ASSIGNED TASK:
Filter the entries for the string "with". Copy each line that has it.

Stored data
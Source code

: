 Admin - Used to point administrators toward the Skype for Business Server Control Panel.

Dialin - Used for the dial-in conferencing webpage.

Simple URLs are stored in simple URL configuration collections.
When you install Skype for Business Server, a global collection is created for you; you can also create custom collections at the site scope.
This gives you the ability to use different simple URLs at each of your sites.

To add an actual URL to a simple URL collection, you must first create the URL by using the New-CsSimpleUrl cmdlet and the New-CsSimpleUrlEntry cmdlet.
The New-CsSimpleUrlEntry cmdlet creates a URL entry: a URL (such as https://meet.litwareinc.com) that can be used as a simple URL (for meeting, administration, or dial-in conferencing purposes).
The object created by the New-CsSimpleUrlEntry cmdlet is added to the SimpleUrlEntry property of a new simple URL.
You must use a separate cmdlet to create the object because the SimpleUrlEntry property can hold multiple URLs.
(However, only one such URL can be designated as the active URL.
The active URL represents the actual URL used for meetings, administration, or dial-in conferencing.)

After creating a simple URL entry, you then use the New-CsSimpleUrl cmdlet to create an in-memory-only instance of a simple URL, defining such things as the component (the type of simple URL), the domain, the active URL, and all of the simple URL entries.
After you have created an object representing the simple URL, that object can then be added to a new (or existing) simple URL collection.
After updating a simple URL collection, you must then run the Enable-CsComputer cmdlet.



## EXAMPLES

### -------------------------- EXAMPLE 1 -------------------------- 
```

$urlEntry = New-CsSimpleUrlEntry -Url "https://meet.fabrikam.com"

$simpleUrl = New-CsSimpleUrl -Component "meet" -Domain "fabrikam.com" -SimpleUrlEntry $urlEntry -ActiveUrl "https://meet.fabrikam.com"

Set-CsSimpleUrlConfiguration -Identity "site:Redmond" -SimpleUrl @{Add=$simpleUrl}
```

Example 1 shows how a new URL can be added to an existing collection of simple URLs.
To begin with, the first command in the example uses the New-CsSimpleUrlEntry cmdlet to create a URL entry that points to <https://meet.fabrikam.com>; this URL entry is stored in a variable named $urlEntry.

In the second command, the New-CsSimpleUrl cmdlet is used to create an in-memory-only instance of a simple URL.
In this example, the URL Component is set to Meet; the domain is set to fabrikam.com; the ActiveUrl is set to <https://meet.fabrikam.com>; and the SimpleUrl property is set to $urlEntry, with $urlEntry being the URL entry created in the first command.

WRITTEN RESPONSE:
To begin with, the first command in the example uses the New-CsSimpleUrlEntry cmdlet to create a URL entry that points to <https://meet.fabrikam.com>; this URL entry is stored in a variable named $urlEntry.
In this example, the URL Component is set to Meet; the domain is set to fabrikam.com; the ActiveUrl is set to <https://meet.fabrikam.com>; and the SimpleUrl property is set to $urlEntry, with $urlEntry being the URL entry created in the first command.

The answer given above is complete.